Dans ce premier volet d’enquête sur la Safer, Le Courrier de Guadeloupe explore les débuts d’une affaire qui illustre les tensions autour de l’accès à la terre en Guadeloupe. Cyrille Moutoussamy (photo ci-dessus), jeune agriculteur, se retrouve au centre d’un conflit qui oppose les petits exploitants à la structure en charge du foncier, et met en lumière les dysfonctionnements de gestion d’une institution clé, la Société d’aménagement foncier d’établissement rural de Guadeloupe.

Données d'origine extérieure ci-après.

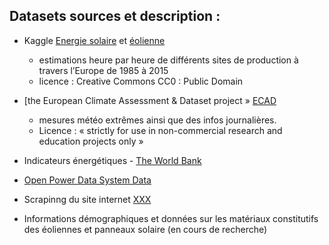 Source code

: ## Datasets sources et description :


  - Kaggle [Energie solaire](https://www.kaggle.com/sohier/30-years-of-european-solar-generation) et [éolienne]([Kaggle](https://www.kaggle.com/sohier/30-years-of-european-wind-generation))
  	- estimations heure par heure de différents sites de production à travers l’Europe de 1985 à 2015
  	- licence : Creative Commons CC0 : Public Domain

- [the European Climate Assessment & Dataset project » [ECAD](https://www.ecad.eu//dailydata/index.php)
  - mesures météo extrêmes ainsi que des infos journalières. 
  - Licence : « strictly for use in non-commercial research and education projects only »

- Indicateurs énergétiques - [The World Bank](https://data.worldbank.org/indicator)

- [Open Power Data System Data](https://open-power-system-data.org/)

- Scrapinng du site internet [XXX](google.com)

- Informations démographiques et données sur les matériaux constitutifs des éoliennes et panneaux solaire (en cours de recherche)
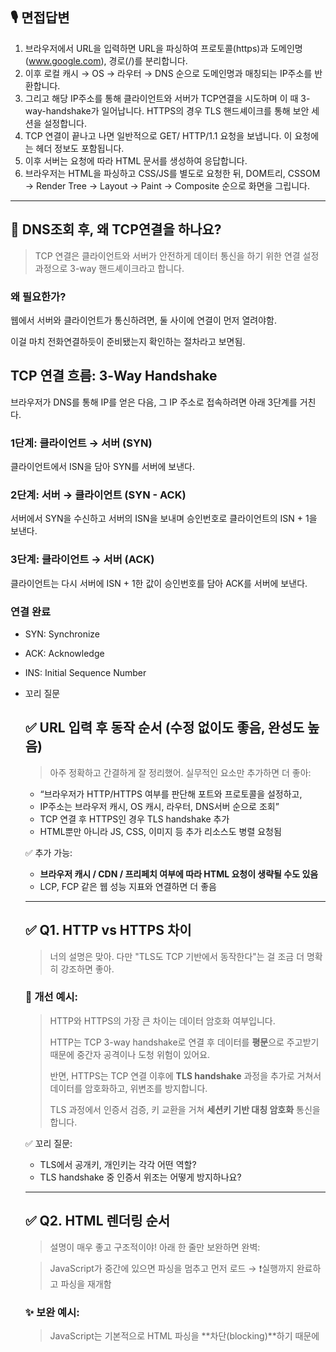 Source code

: ## 🎙️ 면접답변
1. 브라우저에서 URL을 입력하면 URL을 파싱하여 프로토콜(https)과 도메인명(www.google.com), 경로(/)를 분리합니다.
2. 이후 로컬 캐시 → OS → 라우터 → DNS 순으로 도메인명과 매칭되는 IP주소를 반환합니다.
3. 그리고 해당 IP주소를 통해 클라이언트와 서버가 TCP연결을 시도하며 이 때 3-way-handshake가 일어납니다.
    HTTPS의 경우 TLS 핸드셰이크를 통해 보안 세션을 설정합니다.
4. TCP 연결이 끝나고 나면 일반적으로 GET/ HTTP/1.1 요청을 보냅니다. 이 요청에는 헤더 정보도 포함됩니다.
5. 이후 서버는 요청에 따라 HTML 문서를 생성하여 응답합니다.
6. 브라우저는 HTML을 파싱하고 CSS/JS를 별도로 요청한 뒤, 
    DOM트리, CSSOM → Render Tree → Layout → Paint → Composite 순으로 화면을 그립니다.

---

## 🔗 DNS조회 후, 왜 TCP연결을 하나요?

> TCP 연결은 클라이언트와 서버가 안전하게 데이터 통신을 하기 위한 연결 설정 과정으로 3-way 핸드셰이크라고 합니다.

### 왜 필요한가?

웹에서 서버와 클라이언트가 통신하려면, 둘 사이에 연결이 먼저 열려야함.

이걸 마치 전화연결하듯이 준비됐는지 확인하는 절차라고 보면됨.

## TCP 연결 흐름: 3-Way Handshake

브라우저가 DNS를 통해 IP를 얻은 다음, 그 IP 주소로 접속하려면 아래 3단계를 거친다.

### 1단계: 클라이언트 → 서버 (SYN)

클라이언트에서 ISN을 담아 SYN를 서버에 보낸다.

### 2단계: 서버 → 클라이언트 (SYN - ACK)

서버에서 SYN을 수신하고 서버의 ISN을 보내며 승인번호로 클라이언트의 ISN + 1을 보낸다.

### 3단계: 클라이언트 → 서버 (ACK)

클라이언트는 다시 서버에 ISN + 1한 값이 승인번호를 담아 ACK를 서버에 보낸다.

### 연결 완료

- SYN: Synchronize
- ACK: Acknowledge
- INS: Initial Sequence Number

- 꼬리 질문
    
    ## ✅ URL 입력 후 동작 순서 (수정 없이도 좋음, 완성도 높음)
    
    > 아주 정확하고 간결하게 잘 정리했어. 실무적인 요소만 추가하면 더 좋아:
    > 
    - “브라우저가 HTTP/HTTPS 여부를 판단해 포트와 프로토콜을 설정하고,
    - IP주소는 브라우저 캐시, OS 캐시, 라우터, DNS서버 순으로 조회”
    - TCP 연결 후 HTTPS인 경우 TLS handshake 추가
    - HTML뿐만 아니라 JS, CSS, 이미지 등 추가 리소스도 병렬 요청됨
    
    ✅ 추가 가능:
    
    - **브라우저 캐시 / CDN / 프리페치 여부에 따라 HTML 요청이 생략될 수도 있음**
    - LCP, FCP 같은 웹 성능 지표와 연결하면 더 좋음
    
    ---
    
    ## ✅ Q1. HTTP vs HTTPS 차이
    
    > 너의 설명은 맞아. 다만 "TLS도 TCP 기반에서 동작한다"는 걸 조금 더 명확히 강조하면 좋아.
    > 
    
    ### 🔄 개선 예시:
    
    > HTTP와 HTTPS의 가장 큰 차이는 데이터 암호화 여부입니다.
    > 
    > 
    > HTTP는 TCP 3-way handshake로 연결 후 데이터를 **평문**으로 주고받기 때문에 중간자 공격이나 도청 위험이 있어요.
    > 
    > 반면, HTTPS는 TCP 연결 이후에 **TLS handshake** 과정을 추가로 거쳐서 데이터를 암호화하고, 위변조를 방지합니다.
    > 
    > TLS 과정에서 인증서 검증, 키 교환을 거쳐 **세션키 기반 대칭 암호화** 통신을 합니다.
    > 
    
    ✅ 꼬리 질문:
    
    - TLS에서 공개키, 개인키는 각각 어떤 역할?
    - TLS handshake 중 인증서 위조는 어떻게 방지하나요?
    
    ---
    
    ## ✅ Q2. HTML 렌더링 순서
    
    > 설명이 매우 좋고 구조적이야! 아래 한 줄만 보완하면 완벽:
    > 
    
    > JavaScript가 중간에 있으면 파싱을 멈추고 먼저 로드 → ❗실행까지 완료하고 파싱을 재개함
    > 
    
    ### ✨ 보완 예시:
    
    > JavaScript는 기본적으로 HTML 파싱을 **차단(blocking)**하기 때문에 <script> 태그가 중간에 있으면 DOM 생성이 일시 정지되고, JS가 실행까지 완료된 후에 파싱이 재개됩니다.
    > 
    
    ✅ 꼬리 질문:
    
    - `defer`, `async`를 왜 사용하는지?
    - CSS 위치(head/body)와 JS 위치가 성능에 미치는 영향은?
    
    ---
    
    ## ✅ Q3. JS 로딩 최적화
    
    > 핵심을 잘 잡았어! 다만 마지막 문장에 어순을 조금 다듬으면 전달력이 더 올라가.
    > 
    
    ### ✨ 개선 예시:
    
    > async는 JS를 HTML 파싱과 병렬로 다운로드하고, 다운로드가 끝나는 즉시 실행합니다.
    > 
    > 
    > `defer`는 **HTML 파싱이 끝난 후, 실행 순서를 보장하며 순차 실행**됩니다.
    > 
    > 그래서 `async`는 빠르지만 순서 보장이 안 되고, `defer`는 파싱 완료 후 실행되기 때문에 대부분의 스크립트에 적합합니다.
    > 
    
    ✅ 꼬리 질문:
    
    - async/defer는 외부 스크립트에만 적용되나요?
    - 왜 모듈 스크립트(`<script type="module">`)는 기본적으로 defer인가요?
    
    ---
    
    ## ✅ Q4. DOM이란?
    
    > 아주 충실하고 구조적으로 잘 설명했어.
    > 
    > 
    > "HTML을 JS로 조작 가능하게 만든 인터페이스"라는 초반 정의만 **조금 더 정리**하면 훨씬 깔끔해져.
    > 
    
    ### ✨ 개선 예시:
    
    > DOM은 HTML이나 XML 문서를 트리 구조로 표현한 객체 모델로, 자바스크립트가 문서 구조나 콘텐츠를 제어할 수 있도록 도와주는 프로그래밍 인터페이스입니다.
    > 
    > 
    > 문서는 `document` 노드를 루트로 하고, `element`, `text`, `attribute` 등의 하위 노드로 구성됩니다.
    > 
    > DOM 구조가 계층적이기 때문에 **이벤트 버블링/캡처링**, 선택자 탐색, 동적 변경이 가능해요.
    >
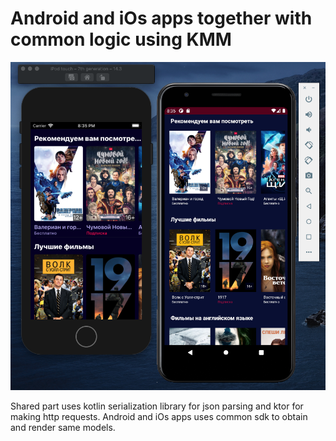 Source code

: # Android and iOs apps together with common logic using KMM
![Screenshot of iOs and Android app](screenshot.png?raw=true "Android and iOs apps together")

Shared part uses kotlin serialization library for json parsing and ktor for making http requests.
Android and iOs apps uses common sdk to obtain and render same models.
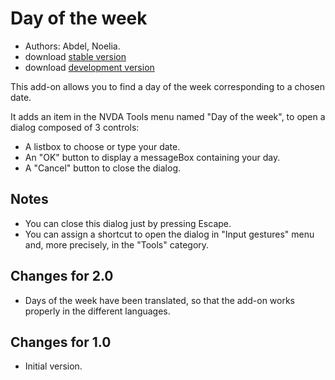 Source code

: # Day of the week #
*	 Authors: Abdel, Noelia.
*	 download [stable version][1]
*	 download [development version][2]

This add-on allows you to find a day of the week corresponding to a chosen date.

It adds an item in the NVDA Tools menu named "Day of the week", to open a dialog composed of 3 controls:

*	 A listbox to choose or type your date.
*	 An "OK" button to display a messageBox containing your day.
*	 A "Cancel" button to close the dialog.

## Notes ##
*	 You can close this dialog just by pressing Escape.
*	 You can assign a shortcut to open the dialog in "Input gestures" menu and, more precisely, in the "Tools" category.

## Changes for 2.0 ##

* Days of the week have been translated, so that the add-on works properly in the different languages.

## Changes for 1.0 ##
*	 Initial version.

[1]: http://addons.nvda-project.org/files/get.php?file=dw

[2]: http://addons.nvda-project.org/files/get.php?file=dw-dev
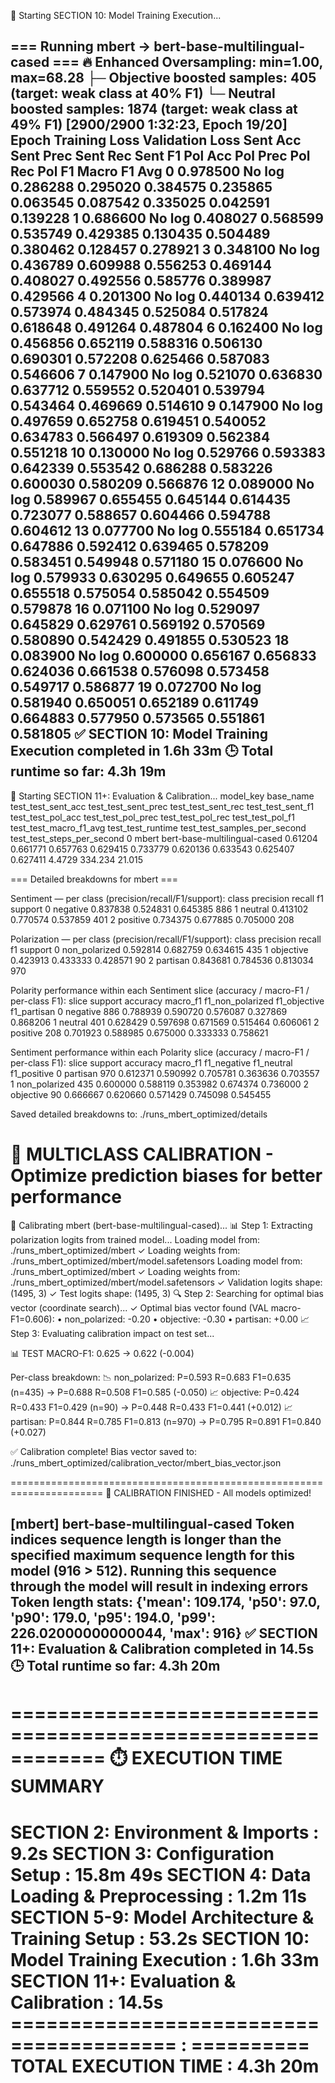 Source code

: 🚀 Starting SECTION 10: Model Training Execution...

=== Running mbert -> bert-base-multilingual-cased ===
🔥 Enhanced Oversampling: min=1.00, max=68.28
   ├─ Objective boosted samples: 405 (target: weak class at 40% F1)
   └─ Neutral boosted samples: 1874 (target: weak class at 49% F1)
 [2900/2900 1:32:23, Epoch 19/20]
Epoch	Training Loss	Validation Loss	Sent Acc	Sent Prec	Sent Rec	Sent F1	Pol Acc	Pol Prec	Pol Rec	Pol F1	Macro F1 Avg
0	0.978500	No log	0.286288	0.295020	0.384575	0.235865	0.063545	0.087542	0.335025	0.042591	0.139228
1	0.686600	No log	0.408027	0.568599	0.535749	0.429385	0.130435	0.504489	0.380462	0.128457	0.278921
3	0.348100	No log	0.436789	0.609988	0.556253	0.469144	0.408027	0.492556	0.585776	0.389987	0.429566
4	0.201300	No log	0.440134	0.639412	0.573974	0.484345	0.525084	0.517824	0.618648	0.491264	0.487804
6	0.162400	No log	0.456856	0.652119	0.588316	0.506130	0.690301	0.572208	0.625466	0.587083	0.546606
7	0.147900	No log	0.521070	0.636830	0.637712	0.559552	0.520401	0.539794	0.543464	0.469669	0.514610
9	0.147900	No log	0.497659	0.652758	0.619451	0.540052	0.634783	0.566497	0.619309	0.562384	0.551218
10	0.130000	No log	0.529766	0.593383	0.642339	0.553542	0.686288	0.583226	0.600030	0.580209	0.566876
12	0.089000	No log	0.589967	0.655455	0.645144	0.614435	0.723077	0.588657	0.604466	0.594788	0.604612
13	0.077700	No log	0.555184	0.651734	0.647886	0.592412	0.639465	0.578209	0.583451	0.549948	0.571180
15	0.076600	No log	0.579933	0.630295	0.649655	0.605247	0.655518	0.575054	0.585042	0.554509	0.579878
16	0.071100	No log	0.529097	0.645829	0.629761	0.569192	0.570569	0.580890	0.542429	0.491855	0.530523
18	0.083900	No log	0.600000	0.656167	0.656833	0.624036	0.661538	0.576098	0.573458	0.549717	0.586877
19	0.072700	No log	0.581940	0.650051	0.652189	0.611749	0.664883	0.577950	0.573565	0.551861	0.581805
✅ SECTION 10: Model Training Execution completed in 1.6h 33m
🕒 Total runtime so far: 4.3h 19m
------------------------------------------------------------

🚀 Starting SECTION 11+: Evaluation & Calibration...
model_key	base_name	test_test_sent_acc	test_test_sent_prec	test_test_sent_rec	test_test_sent_f1	test_test_pol_acc	test_test_pol_prec	test_test_pol_rec	test_test_pol_f1	test_test_macro_f1_avg	test_test_runtime	test_test_samples_per_second	test_test_steps_per_second
0	mbert	bert-base-multilingual-cased	0.61204	0.661771	0.657763	0.629415	0.733779	0.620136	0.633543	0.625407	0.627411	4.4729	334.234	21.015

=== Detailed breakdowns for mbert ===

Sentiment — per class (precision/recall/F1/support):
class	precision	recall	f1	support
0	negative	0.837838	0.524831	0.645385	886
1	neutral	0.413102	0.770574	0.537859	401
2	positive	0.734375	0.677885	0.705000	208

Polarization — per class (precision/recall/F1/support):
class	precision	recall	f1	support
0	non_polarized	0.592814	0.682759	0.634615	435
1	objective	0.423913	0.433333	0.428571	90
2	partisan	0.843681	0.784536	0.813034	970

Polarity performance within each Sentiment slice (accuracy / macro-F1 / per-class F1):
slice	support	accuracy	macro_f1	f1_non_polarized	f1_objective	f1_partisan
0	negative	886	0.788939	0.590720	0.576087	0.327869	0.868206
1	neutral	401	0.628429	0.597698	0.671569	0.515464	0.606061
2	positive	208	0.701923	0.588985	0.675000	0.333333	0.758621

Sentiment performance within each Polarity slice (accuracy / macro-F1 / per-class F1):
slice	support	accuracy	macro_f1	f1_negative	f1_neutral	f1_positive
0	partisan	970	0.612371	0.590992	0.705781	0.363636	0.703557
1	non_polarized	435	0.600000	0.588119	0.353982	0.674374	0.736000
2	objective	90	0.666667	0.620660	0.571429	0.745098	0.545455

Saved detailed breakdowns to: ./runs_mbert_optimized/details

🎯 MULTICLASS CALIBRATION - Optimize prediction biases for better performance
======================================================================

🔧 Calibrating mbert (bert-base-multilingual-cased)...
📊 Step 1: Extracting polarization logits from trained model...
   Loading model from: ./runs_mbert_optimized/mbert
   ✓ Loading weights from: ./runs_mbert_optimized/mbert/model.safetensors
   Loading model from: ./runs_mbert_optimized/mbert
   ✓ Loading weights from: ./runs_mbert_optimized/mbert/model.safetensors
   ✓ Validation logits shape: (1495, 3)
   ✓ Test logits shape: (1495, 3)
🔍 Step 2: Searching for optimal bias vector (coordinate search)...
   ✓ Optimal bias vector found (VAL macro-F1=0.606):
      • non_polarized: -0.20
      •     objective: -0.30
      •      partisan: +0.00
📈 Step 3: Evaluating calibration impact on test set...

   📊 TEST MACRO-F1: 0.625 → 0.622 (-0.004)

   Per-class breakdown:
   📉 non_polarized: P=0.593 R=0.683 F1=0.635 (n=435)  →  P=0.688 R=0.508 F1=0.585 (-0.050)
   📈     objective: P=0.424 R=0.433 F1=0.429 (n=90)  →  P=0.448 R=0.433 F1=0.441 (+0.012)
   📈      partisan: P=0.844 R=0.785 F1=0.813 (n=970)  →  P=0.795 R=0.891 F1=0.840 (+0.027)

✅ Calibration complete! Bias vector saved to:
   ./runs_mbert_optimized/calibration_vector/mbert_bias_vector.json

======================================================================
🎉 CALIBRATION FINISHED - All models optimized!

[mbert] bert-base-multilingual-cased
Token indices sequence length is longer than the specified maximum sequence length for this model (916 > 512). Running this sequence through the model will result in indexing errors
Token length stats: {'mean': 109.174, 'p50': 97.0, 'p90': 179.0, 'p95': 194.0, 'p99': 226.02000000000044, 'max': 916}
✅ SECTION 11+: Evaluation & Calibration completed in 14.5s
🕒 Total runtime so far: 4.3h 20m
------------------------------------------------------------

============================================================
⏱️  EXECUTION TIME SUMMARY
============================================================
SECTION 2: Environment & Imports         : 9.2s
SECTION 3: Configuration Setup           : 15.8m 49s
SECTION 4: Data Loading & Preprocessing  : 1.2m 11s
SECTION 5-9: Model Architecture & Training Setup : 53.2s
SECTION 10: Model Training Execution     : 1.6h 33m
SECTION 11+: Evaluation & Calibration    : 14.5s
======================================== : ==========
TOTAL EXECUTION TIME                     : 4.3h 20m
============================================================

Jeudi 26 septembre, et pendant deux semaines, l’accès aux locaux de la Chambre d’agriculture est bloqué avec la pose d’un cadenas par Le collectif de défense mobile (LCDM). Le collectif se mobilise pour l’attribution de terrain à des agriculteurs dont Cyrille Moutoussamy. Nouvelle poussée de fièvre le 14 octobre avec le blocage du rond-point de Jabrun à Baie-Mahault. Le soir même une réunion est organisée à l’antenne de la Direction de l’alimentation, de l’agriculture et de la forêt (Daaf) entre Le collectif de défense mobile (LCDM), la Daaf et Patrick Sellin (président de la Chambre d’agriculture).

À la suite de la réunion du 14 octobre, la Daaf s’engage dans un relevé de décisions à « dans la limite de ses compétences de faire tout son possible pour que les acteurs en charge du foncier proposent à Monsieur Cyrille Moutoussamy une parcelle équivalente à celle qui lui avait été attribuée au départ ». L’entrée de la Chambre d’agriculture est libérée par le LCDM dès le lendemain 15 octobre, comme le prévoyait le relevé de décisions.

L’engagement pris par la Daaf a le mérite de désamorcer pour un temps un conflit qui illustre selon Patrick Sellin « une gestion autocratique des terres agricoles en Guadeloupe ». Mais le problème de Cyrille Moutoussamy, n’est pas pour autant réglé. La Daaf peut toujours comme elle l’a promis essayer de jouer les bons offices auprès de ce qu’elle nomme pudiquement dans le relevé de décisions « les acteurs en charge du foncier » pour désigner la Société d’aménagement foncier d’établissement rural de Guadeloupe (Safer). Mais dans cette affaire, l’attitude et les décisions prises par la Safer, et plus précisément par son PDG Rodrigue Trèfle, ne présage rien de bon.
Le LCDM mobilisé pour défendre les droits de Cyrille Moutoussamy et plusieurs autres agriculteurs, n’est pas disposé à baisser les bras. Le mouvement conduit par Hubert Quiaba dénonce le 5 novembre dans un communiqué de presse « les attitudes mercantiles de la Safer malgré les engagements pris par le PDG de la Safer le 21 décembre 2023, engagements signés par le préfet et le président du conseil départemental ».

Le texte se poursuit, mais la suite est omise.